“Mijn vader én pleegvader zijn geveld door stoflong”
Foto’s op lakens waarop mijnwerkers laatste adem uitbliezen
Foto’s van Limburgse steenkoolmijnen afgedrukt op beddenlakens waarop stikkende mijnwerkers ooit hun laatste adem hebben uitgeblazen. Qua symboliek kan het werk van kunstenaar Jonny Vekemans tellen. 25 jaar lang heeft hij gewerkt aan de expo, die voor het eerst te zien is in het Mijndepot van Waterschei, met als blikvanger een beeld van zijn vader en ernaast de röntgenfoto van zijn stoflongen.
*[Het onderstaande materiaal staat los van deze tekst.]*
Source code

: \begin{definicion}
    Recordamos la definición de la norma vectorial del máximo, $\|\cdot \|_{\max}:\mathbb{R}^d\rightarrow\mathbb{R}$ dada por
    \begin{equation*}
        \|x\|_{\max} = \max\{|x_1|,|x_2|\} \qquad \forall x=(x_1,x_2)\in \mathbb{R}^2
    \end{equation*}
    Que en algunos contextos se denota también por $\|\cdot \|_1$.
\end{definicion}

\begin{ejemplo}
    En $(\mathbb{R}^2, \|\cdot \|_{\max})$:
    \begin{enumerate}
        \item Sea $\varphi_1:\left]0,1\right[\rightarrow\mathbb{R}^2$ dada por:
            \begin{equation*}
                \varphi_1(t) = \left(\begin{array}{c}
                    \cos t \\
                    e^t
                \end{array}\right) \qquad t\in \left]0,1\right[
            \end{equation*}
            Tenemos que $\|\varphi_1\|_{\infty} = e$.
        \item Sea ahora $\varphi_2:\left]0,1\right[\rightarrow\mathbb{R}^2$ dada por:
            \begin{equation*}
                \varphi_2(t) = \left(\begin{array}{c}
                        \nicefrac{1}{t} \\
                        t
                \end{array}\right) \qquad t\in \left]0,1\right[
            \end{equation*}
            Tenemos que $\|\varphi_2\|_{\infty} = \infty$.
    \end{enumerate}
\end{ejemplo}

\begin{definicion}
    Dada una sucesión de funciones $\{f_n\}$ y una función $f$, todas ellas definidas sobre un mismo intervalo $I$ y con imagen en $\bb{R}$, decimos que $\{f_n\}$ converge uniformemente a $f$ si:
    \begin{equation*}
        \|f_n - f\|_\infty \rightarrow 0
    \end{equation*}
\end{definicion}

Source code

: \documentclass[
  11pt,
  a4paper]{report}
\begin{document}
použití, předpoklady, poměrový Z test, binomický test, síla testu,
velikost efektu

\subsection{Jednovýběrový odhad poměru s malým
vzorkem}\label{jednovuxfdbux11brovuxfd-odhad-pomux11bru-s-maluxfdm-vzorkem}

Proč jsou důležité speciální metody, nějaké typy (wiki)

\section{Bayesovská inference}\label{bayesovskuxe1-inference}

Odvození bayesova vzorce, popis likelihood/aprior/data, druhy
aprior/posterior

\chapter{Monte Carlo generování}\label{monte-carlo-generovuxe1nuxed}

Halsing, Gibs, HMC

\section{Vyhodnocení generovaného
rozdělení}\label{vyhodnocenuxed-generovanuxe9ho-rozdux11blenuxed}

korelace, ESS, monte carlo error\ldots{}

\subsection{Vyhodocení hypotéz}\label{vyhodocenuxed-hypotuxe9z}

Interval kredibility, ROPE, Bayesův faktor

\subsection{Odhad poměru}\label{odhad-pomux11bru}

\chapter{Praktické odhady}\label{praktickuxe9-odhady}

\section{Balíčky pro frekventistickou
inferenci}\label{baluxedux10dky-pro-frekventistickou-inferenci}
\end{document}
Jonny beleefde een bewogen jeugd waarin hij meermaals geconfronteerd werd met het wurgende effect van steen- en koolstof. “Ik was een buitenechtelijk kind”, doet Jonny zijn verhaal. “We woonden nog in Heppen toen mijn moeder stierf. Ik was vijf jaar toen ze mij en mijn twee zussen hebben ondergebracht in een pleeggezin. Dat was in een boerderij in Termien. Mijn pleegvader was mijnwerker in Eisden, waar hij in totaal veertig jaar zou werken. Douches zoals we ze nu kennen, bestonden nog niet. Dus werd mijn pleegvader altijd in bad gewassen met water dat was verwarmd op de stoof. Ik was onder de indruk van de blauwe striemen op zijn rug. Het leken wel zweepslagen. Pas later besefte ik dat die het gevolg waren van het werken in erg kleine pijlers. Hij waarschuwde me voor de mijn. ‘Wie Jonny VEKEMANS
Kunstenaar zijn vader en moeder vermoord heeft, is nog te goed voor in de mijn’, zei hij altijd. De put was voor mij diabolisch. Dat gevoel werd gesterkt toen ik ’s nachts wakker werd en mijn pleegvader achter het bed op de grond zag liggen stuiptrekkend, snakkend naar lucht. Vreselijk.” Maar ook Vekemans’ biologische vader onderging hetzelfde lot. “Ik was al vollebak met fotografie bezig toen hij stierf. Al die gebeurtenissen in mijn leven hebben ervoor gezorgd dat de steenkoolmijnen mij nooit meer hebben losgelaten. Meer dan 25 jaar geleden ben ik foto’s beginnen maken van de afbraak van de mijnen en van het proces van de reconversie. Bijna altijd met een blikken doos als camera obscura en met grote negatieven”, vertelt hij.
Sint-Barbara
“Enkele jaren geleden vertelde een vriendin die verpleegkundige is in ziekenhuis Sint-Barbara in Lanaken - de plaats waar heel veel mijnwerkers stikkend hun laatste adem uitbliezen - dat ze de lakens waarop die mijnwerkers hadden gelegen gingen weggooien. Daarop kreeg ik meteen het idee om er iets mee te doen. Ik heb die lakens in kleine lapjes gesneden en chemisch bewerkt met lichtgevoelige producten. Het zwartwit-negatief ging onder een glasplaat op het doek en werd dan een tijd lang belicht door de zon. De UV-stralen deden de rest. Door de specifieke producten kreeg elke foto een sterke blauwe schijn, wat het beeld nog meer tot zijn recht doet komen. Heel dit proces en ook het resultaat heeft een sterke symbolische waarde. De lakens zijn doordrongen van dromen en nachtmerries die de mijnwerkers erop hadden. Daarom zal ik de werken nooit tegen een wand hangen. Wel los in de lucht zodat de dromen erin zich vrij kunnen bewegen met de luchtstroom mee. De symboliek krijgt een nog grotere waarde doordat de eerste expo met die werken in een voormalig mijngebouw - Thor Central - te zien zijn.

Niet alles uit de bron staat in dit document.